Chris Avena: You are obviously retired Special Forces or you're always a special force.
Kris Paronto: We don't want to get the Green Berets mad. I was in the Special Operations community. I was a ranger but people get that confused and with the different services; seals, SF, Delta and you get PJ's. We are all Special Operations community. It is out of respect for different things going through different forces to say that one guy is Special Forces and one guy is not a ranger. We are all special. We all go through that difficult training to become at the levels that we would like to be at. Sometimes though it is just a question not being able to feel pain because you're just an ignorant idiot. You don't want to feel anything anyway. Just want to make sure that's clear. So you would understand it.
Chris Avena: You transitioned from Special Operations and now you are a motivational speaker and you are a guest host Fox News.
Kris Paronto: Yes, every so often.
Chris Avena: Now you started Battleline Tactical?
Kris Paronto: Yes, Boone (Dave Benton) and I had started Battleline Tactical. Dave Benton the gentleman that was a Marine sniper that was with me with the that night in Libya at the CIA annex. We were both instructors for many years. In fact, he has even taken it to the next level . I have been a speaker but he continues to instruct. So, it was a logical step. It was something that we looked at each other and said, why haven't we been running own instruction company since we finished doing this? This was something that that we've always been doing.
Chris Avena: It is within your skill set?
Kris Paronto: It is! Even before Benghazi even happened. We both were training personnel going overseas doing the job that we were doing. It was just one of those things where you had a v8 moment and you smack yourself in the head and said why in the world are we not doing this for? It's taken off bigger than what we had expected. In fact, we had to shut courses down this year because we're too full.
Chris Avena: I have looked at what you cover. You cover everything from basic handgun and more!
Kris Paronto: We do cover individual protective measures which is basically counter terrorism courses. We cover anything from Carbine pistol, to advanced hand-to-hand combat training. Bennie Gloss is a fantastic trainer. He is a lead instructor for us as well. Larry Stephenson in Dallas Texas is another trainer and works with us. We use his range. So, the gamut of our classes really ranges from our experiences. We're not going to teach anything that we haven't been through or that we haven't tested down range. That is what benefits us as well, having both Boon and myself, we don't know everything but when you put our experiences together we know a lot. We are able to pull from different experience from people within their different communities and get more training. A higher bass level training and then tie it all together because when it comes down to it, pistol, hand-to-hand, rifle you may do all that in one night. You need it to be what we call full spectrum.

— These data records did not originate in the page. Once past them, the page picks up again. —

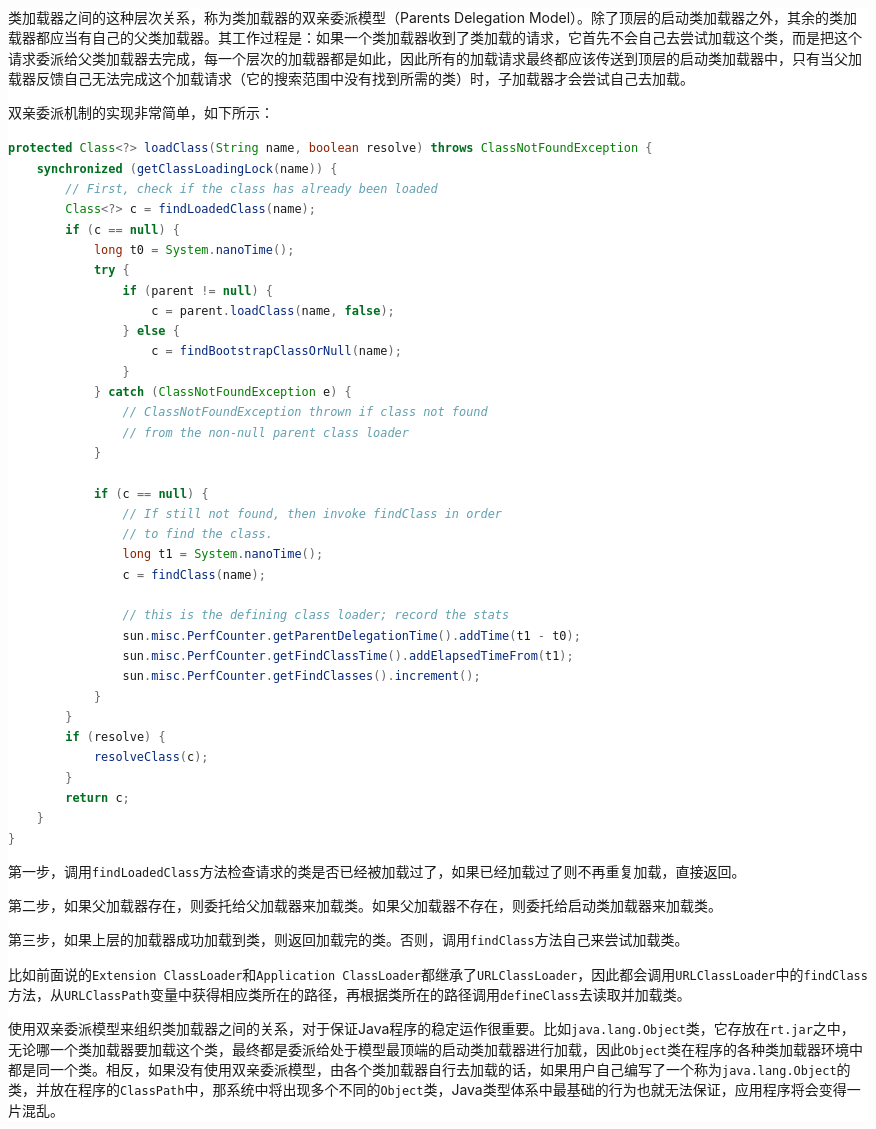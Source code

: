 类加载器之间的这种层次关系，称为类加载器的双亲委派模型（Parents Delegation Model）。除了顶层的启动类加载器之外，其余的类加载器都应当有自己的父类加载器。其工作过程是：如果一个类加载器收到了类加载的请求，它首先不会自己去尝试加载这个类，而是把这个请求委派给父类加载器去完成，每一个层次的加载器都是如此，因此所有的加载请求最终都应该传送到顶层的启动类加载器中，只有当父加载器反馈自己无法完成这个加载请求（它的搜索范围中没有找到所需的类）时，子加载器才会尝试自己去加载。

双亲委派机制的实现非常简单，如下所示：

```java
protected Class<?> loadClass(String name, boolean resolve) throws ClassNotFoundException {
    synchronized (getClassLoadingLock(name)) {
        // First, check if the class has already been loaded
        Class<?> c = findLoadedClass(name);
        if (c == null) {
            long t0 = System.nanoTime();
            try {
                if (parent != null) {
                    c = parent.loadClass(name, false);
                } else {
                    c = findBootstrapClassOrNull(name);
                }
            } catch (ClassNotFoundException e) {
                // ClassNotFoundException thrown if class not found
                // from the non-null parent class loader
            }

            if (c == null) {
                // If still not found, then invoke findClass in order
                // to find the class.
                long t1 = System.nanoTime();
                c = findClass(name);

                // this is the defining class loader; record the stats
                sun.misc.PerfCounter.getParentDelegationTime().addTime(t1 - t0);
                sun.misc.PerfCounter.getFindClassTime().addElapsedTimeFrom(t1);
                sun.misc.PerfCounter.getFindClasses().increment();
            }
        }
        if (resolve) {
            resolveClass(c);
        }
        return c;
    }
}
```

第一步，调用`findLoadedClass`方法检查请求的类是否已经被加载过了，如果已经加载过了则不再重复加载，直接返回。

第二步，如果父加载器存在，则委托给父加载器来加载类。如果父加载器不存在，则委托给启动类加载器来加载类。

第三步，如果上层的加载器成功加载到类，则返回加载完的类。否则，调用`findClass`方法自己来尝试加载类。

比如前面说的`Extension ClassLoader`和`Application ClassLoader`都继承了`URLClassLoader`，因此都会调用`URLClassLoader`中的`findClass`方法，从`URLClassPath`变量中获得相应类所在的路径，再根据类所在的路径调用`defineClass`去读取并加载类。

使用双亲委派模型来组织类加载器之间的关系，对于保证Java程序的稳定运作很重要。比如`java.lang.Object`类，它存放在`rt.jar`之中，无论哪一个类加载器要加载这个类，最终都是委派给处于模型最顶端的启动类加载器进行加载，因此`Object`类在程序的各种类加载器环境中都是同一个类。相反，如果没有使用双亲委派模型，由各个类加载器自行去加载的话，如果用户自己编写了一个称为`java.lang.Object`的类，并放在程序的`ClassPath`中，那系统中将出现多个不同的`Object`类，Java类型体系中最基础的行为也就无法保证，应用程序将会变得一片混乱。
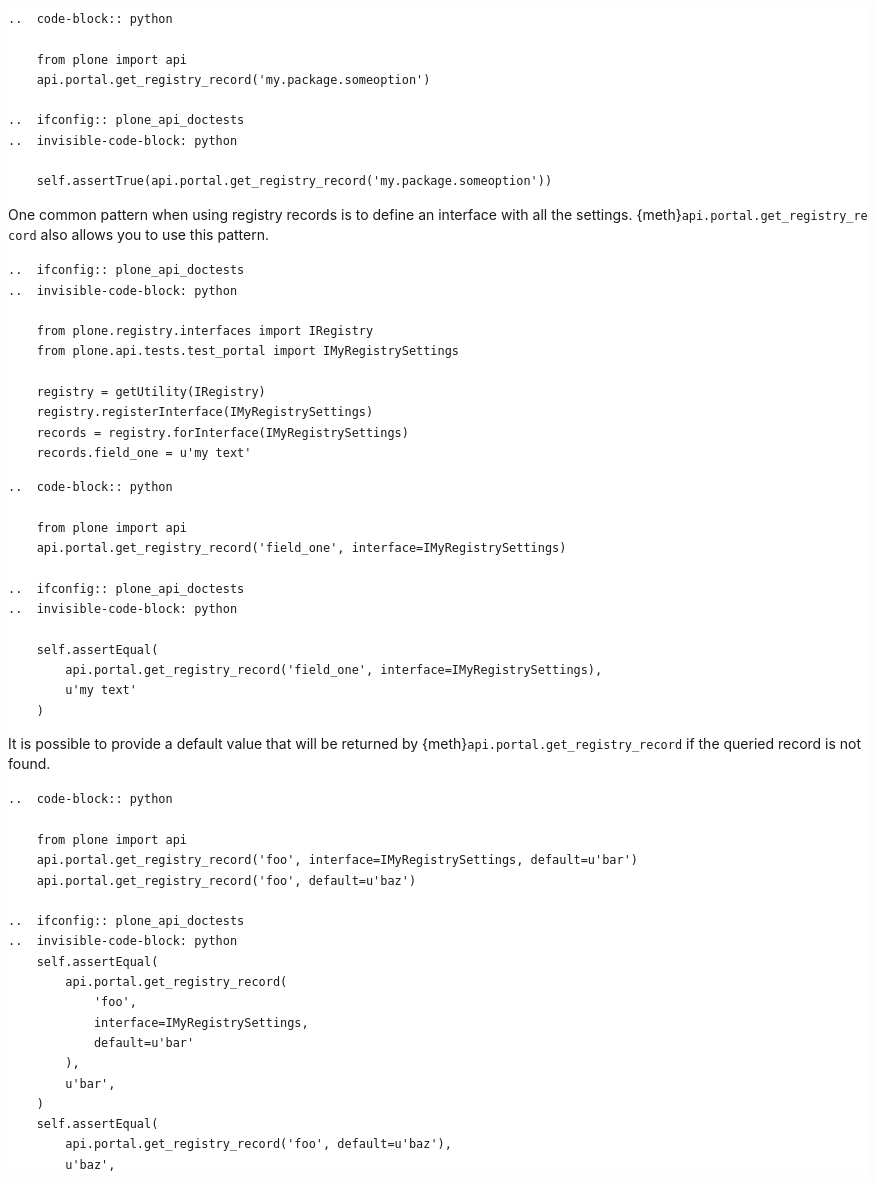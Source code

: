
 ```{eval-rst}
..  code-block:: python

    from plone import api
    api.portal.get_registry_record('my.package.someoption')

..  ifconfig:: plone_api_doctests
..  invisible-code-block: python

    self.assertTrue(api.portal.get_registry_record('my.package.someoption'))
```

One common pattern when using registry records is to define an interface with all the settings.
{meth}`api.portal.get_registry_record` also allows you to use this pattern.

```{eval-rst}
..  ifconfig:: plone_api_doctests
..  invisible-code-block: python

    from plone.registry.interfaces import IRegistry
    from plone.api.tests.test_portal import IMyRegistrySettings

    registry = getUtility(IRegistry)
    registry.registerInterface(IMyRegistrySettings)
    records = registry.forInterface(IMyRegistrySettings)
    records.field_one = u'my text'
```

```{eval-rst}
..  code-block:: python

    from plone import api
    api.portal.get_registry_record('field_one', interface=IMyRegistrySettings)

..  ifconfig:: plone_api_doctests
..  invisible-code-block: python

    self.assertEqual(
        api.portal.get_registry_record('field_one', interface=IMyRegistrySettings),
        u'my text'
    )
```

It is possible to provide a default value
that will be returned by {meth}`api.portal.get_registry_record`
if the queried record is not found.

```{eval-rst}
..  code-block:: python

    from plone import api
    api.portal.get_registry_record('foo', interface=IMyRegistrySettings, default=u'bar')
    api.portal.get_registry_record('foo', default=u'baz')

..  ifconfig:: plone_api_doctests
..  invisible-code-block: python
    self.assertEqual(
        api.portal.get_registry_record(
            'foo',
            interface=IMyRegistrySettings,
            default=u'bar'
        ),
        u'bar',
    )
    self.assertEqual(
        api.portal.get_registry_record('foo', default=u'baz'),
        u'baz',
```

You got to know everything.
Chris Avena: You go right down to the type of ammo that you should use?
Kris Paronto: Yeah of course. We have an ammo sponsor, Maxim Defense. Of course they do this great system they're one of our sponsors. Fort Scott munitions is one of our sponsors as well and Boon (Dave Benton) he's a brain guy. He likes to shoot the gel blocks. he likes to do the ammo testing. We do that as far as shooting into the vehicle to see what they do. But it is important to know what your ammo can do once you're carrying it. You have something that may not penetrate a vehicle, you need something that’s going to penetrate. or something that may use for home defense and you know bullets wont go through drywall. You may need something else that dissipates on impact so if you have a friendly or you have your daughter or your son or something in another room that you know that in case you have to engage.
Chris Avena: Something that breaks up on the wall?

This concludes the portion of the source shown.